Records supplied.
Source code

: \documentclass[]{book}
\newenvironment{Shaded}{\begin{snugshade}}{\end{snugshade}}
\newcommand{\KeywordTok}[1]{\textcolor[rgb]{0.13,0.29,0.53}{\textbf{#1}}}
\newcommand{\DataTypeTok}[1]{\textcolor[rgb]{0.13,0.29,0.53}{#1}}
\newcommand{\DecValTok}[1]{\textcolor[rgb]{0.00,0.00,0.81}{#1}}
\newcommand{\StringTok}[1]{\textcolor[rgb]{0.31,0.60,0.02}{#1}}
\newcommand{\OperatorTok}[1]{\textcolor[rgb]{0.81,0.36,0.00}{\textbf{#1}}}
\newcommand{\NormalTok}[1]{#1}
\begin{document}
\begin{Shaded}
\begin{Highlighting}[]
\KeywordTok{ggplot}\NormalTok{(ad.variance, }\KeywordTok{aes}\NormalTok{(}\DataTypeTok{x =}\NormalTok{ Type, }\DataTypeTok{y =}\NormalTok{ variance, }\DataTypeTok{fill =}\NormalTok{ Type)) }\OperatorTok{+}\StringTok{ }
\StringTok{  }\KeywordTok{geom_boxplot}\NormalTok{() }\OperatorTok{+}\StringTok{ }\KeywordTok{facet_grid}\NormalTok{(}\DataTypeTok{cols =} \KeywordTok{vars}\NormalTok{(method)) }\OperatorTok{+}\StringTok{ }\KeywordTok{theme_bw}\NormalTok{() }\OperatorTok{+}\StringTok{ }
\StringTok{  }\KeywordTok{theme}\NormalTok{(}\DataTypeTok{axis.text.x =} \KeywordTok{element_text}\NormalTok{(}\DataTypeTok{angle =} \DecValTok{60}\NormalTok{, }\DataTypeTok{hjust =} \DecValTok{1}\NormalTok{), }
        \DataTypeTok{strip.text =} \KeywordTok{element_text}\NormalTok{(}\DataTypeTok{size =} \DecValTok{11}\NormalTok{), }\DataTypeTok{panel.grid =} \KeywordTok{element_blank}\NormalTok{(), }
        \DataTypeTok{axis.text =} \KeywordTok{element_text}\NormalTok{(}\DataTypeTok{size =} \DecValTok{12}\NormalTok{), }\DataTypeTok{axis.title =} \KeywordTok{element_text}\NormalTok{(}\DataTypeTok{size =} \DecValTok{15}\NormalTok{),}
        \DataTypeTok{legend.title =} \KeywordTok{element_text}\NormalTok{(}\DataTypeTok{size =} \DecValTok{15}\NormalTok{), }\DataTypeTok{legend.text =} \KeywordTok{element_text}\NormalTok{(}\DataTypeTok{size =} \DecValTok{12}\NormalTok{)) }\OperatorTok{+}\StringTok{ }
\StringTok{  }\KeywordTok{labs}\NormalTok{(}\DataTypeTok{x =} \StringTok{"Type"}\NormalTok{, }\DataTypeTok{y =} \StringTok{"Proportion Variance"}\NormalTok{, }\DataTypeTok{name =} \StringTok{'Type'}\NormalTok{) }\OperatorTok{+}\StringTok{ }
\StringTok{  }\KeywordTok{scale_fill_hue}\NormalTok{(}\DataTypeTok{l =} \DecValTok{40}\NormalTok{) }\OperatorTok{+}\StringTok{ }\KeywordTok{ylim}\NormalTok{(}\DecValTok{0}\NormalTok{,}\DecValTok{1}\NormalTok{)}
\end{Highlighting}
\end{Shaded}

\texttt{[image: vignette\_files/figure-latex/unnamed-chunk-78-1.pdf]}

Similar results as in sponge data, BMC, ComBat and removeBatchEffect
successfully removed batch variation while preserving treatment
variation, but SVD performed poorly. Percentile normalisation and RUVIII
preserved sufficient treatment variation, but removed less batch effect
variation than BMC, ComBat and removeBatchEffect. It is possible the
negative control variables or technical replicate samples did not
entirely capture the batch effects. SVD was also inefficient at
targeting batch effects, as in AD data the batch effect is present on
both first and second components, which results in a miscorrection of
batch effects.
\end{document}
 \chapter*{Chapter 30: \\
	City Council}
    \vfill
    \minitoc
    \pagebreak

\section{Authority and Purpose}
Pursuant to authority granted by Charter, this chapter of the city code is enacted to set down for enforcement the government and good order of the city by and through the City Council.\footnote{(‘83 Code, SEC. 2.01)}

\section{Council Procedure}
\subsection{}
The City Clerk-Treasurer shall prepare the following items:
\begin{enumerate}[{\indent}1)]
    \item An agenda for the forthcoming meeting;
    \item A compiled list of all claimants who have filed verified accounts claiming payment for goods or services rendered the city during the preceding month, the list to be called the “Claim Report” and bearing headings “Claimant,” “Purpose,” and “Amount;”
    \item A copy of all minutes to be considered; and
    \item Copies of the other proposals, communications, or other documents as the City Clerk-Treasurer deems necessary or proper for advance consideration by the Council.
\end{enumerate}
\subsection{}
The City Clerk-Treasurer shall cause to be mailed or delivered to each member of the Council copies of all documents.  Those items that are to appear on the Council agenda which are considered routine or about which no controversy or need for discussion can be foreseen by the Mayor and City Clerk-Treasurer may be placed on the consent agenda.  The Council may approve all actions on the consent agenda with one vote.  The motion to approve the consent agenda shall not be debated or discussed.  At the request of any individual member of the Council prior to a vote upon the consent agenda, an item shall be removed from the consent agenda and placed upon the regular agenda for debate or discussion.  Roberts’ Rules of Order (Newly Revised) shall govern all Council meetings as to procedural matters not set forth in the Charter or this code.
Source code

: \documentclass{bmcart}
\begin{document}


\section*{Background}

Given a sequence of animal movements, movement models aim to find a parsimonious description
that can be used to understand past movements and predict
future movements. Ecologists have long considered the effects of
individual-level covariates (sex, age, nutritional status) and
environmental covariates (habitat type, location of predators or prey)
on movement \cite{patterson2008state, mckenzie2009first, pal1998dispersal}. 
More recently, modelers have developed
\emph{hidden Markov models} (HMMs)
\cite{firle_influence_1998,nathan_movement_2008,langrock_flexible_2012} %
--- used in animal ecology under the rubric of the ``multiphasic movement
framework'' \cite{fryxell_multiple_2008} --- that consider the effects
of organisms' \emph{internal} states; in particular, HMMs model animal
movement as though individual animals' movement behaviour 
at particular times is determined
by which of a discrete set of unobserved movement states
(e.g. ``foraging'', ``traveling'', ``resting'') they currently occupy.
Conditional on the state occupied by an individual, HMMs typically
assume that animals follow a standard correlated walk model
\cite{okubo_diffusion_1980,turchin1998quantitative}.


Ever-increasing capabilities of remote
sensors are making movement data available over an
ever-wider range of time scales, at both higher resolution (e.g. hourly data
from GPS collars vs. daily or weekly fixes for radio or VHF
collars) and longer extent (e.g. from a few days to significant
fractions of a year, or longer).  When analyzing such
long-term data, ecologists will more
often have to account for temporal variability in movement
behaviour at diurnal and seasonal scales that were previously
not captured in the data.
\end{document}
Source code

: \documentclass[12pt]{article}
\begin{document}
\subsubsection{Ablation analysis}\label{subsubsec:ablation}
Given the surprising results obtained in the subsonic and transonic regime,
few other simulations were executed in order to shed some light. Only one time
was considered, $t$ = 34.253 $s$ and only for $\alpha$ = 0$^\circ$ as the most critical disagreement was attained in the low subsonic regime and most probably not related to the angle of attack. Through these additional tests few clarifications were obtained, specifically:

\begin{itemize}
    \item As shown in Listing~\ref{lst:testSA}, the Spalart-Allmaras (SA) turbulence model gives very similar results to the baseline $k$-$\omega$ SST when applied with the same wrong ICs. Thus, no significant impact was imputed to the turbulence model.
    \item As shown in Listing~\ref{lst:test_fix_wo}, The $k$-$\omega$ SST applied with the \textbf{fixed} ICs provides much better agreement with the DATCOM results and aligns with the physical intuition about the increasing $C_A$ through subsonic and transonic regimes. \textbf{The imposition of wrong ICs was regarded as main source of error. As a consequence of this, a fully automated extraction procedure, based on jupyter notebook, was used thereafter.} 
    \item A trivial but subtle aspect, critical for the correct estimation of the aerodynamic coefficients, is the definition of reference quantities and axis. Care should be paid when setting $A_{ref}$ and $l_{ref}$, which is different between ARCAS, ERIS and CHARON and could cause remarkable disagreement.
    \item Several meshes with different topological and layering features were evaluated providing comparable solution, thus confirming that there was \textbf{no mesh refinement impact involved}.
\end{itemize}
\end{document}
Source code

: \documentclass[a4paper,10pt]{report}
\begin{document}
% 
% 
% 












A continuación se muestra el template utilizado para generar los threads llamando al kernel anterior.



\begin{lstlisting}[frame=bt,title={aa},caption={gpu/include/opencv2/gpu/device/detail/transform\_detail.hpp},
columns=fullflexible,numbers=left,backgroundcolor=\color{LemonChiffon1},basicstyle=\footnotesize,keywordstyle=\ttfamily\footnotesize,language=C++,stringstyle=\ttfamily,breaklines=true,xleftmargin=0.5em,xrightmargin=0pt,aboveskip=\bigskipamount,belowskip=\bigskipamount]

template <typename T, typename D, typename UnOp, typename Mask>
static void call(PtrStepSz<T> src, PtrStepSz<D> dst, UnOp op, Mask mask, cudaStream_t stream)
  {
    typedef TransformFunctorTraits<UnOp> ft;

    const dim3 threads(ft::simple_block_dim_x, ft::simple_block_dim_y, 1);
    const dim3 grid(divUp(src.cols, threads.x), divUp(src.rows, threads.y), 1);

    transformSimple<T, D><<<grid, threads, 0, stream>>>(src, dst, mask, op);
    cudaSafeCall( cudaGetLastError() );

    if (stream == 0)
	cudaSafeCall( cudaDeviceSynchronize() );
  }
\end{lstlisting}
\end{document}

Your objective.
The line above containing "A continuación se", the line containing "typedef TransformFunctorTraits<UnOp> ft;", and every line between them are to be transcribed exactly; no other line is wanted.

Result for this task.
A continuación se muestra el template utilizado para generar los threads llamando al kernel anterior.



\begin{lstlisting}[frame=bt,title={aa},caption={gpu/include/opencv2/gpu/device/detail/transform\_detail.hpp},
columns=fullflexible,numbers=left,backgroundcolor=\color{LemonChiffon1},basicstyle=\footnotesize,keywordstyle=\ttfamily\footnotesize,language=C++,stringstyle=\ttfamily,breaklines=true,xleftmargin=0.5em,xrightmargin=0pt,aboveskip=\bigskipamount,belowskip=\bigskipamount]

template <typename T, typename D, typename UnOp, typename Mask>
static void call(PtrStepSz<T> src, PtrStepSz<D> dst, UnOp op, Mask mask, cudaStream_t stream)
  {
    typedef TransformFunctorTraits<UnOp> ft;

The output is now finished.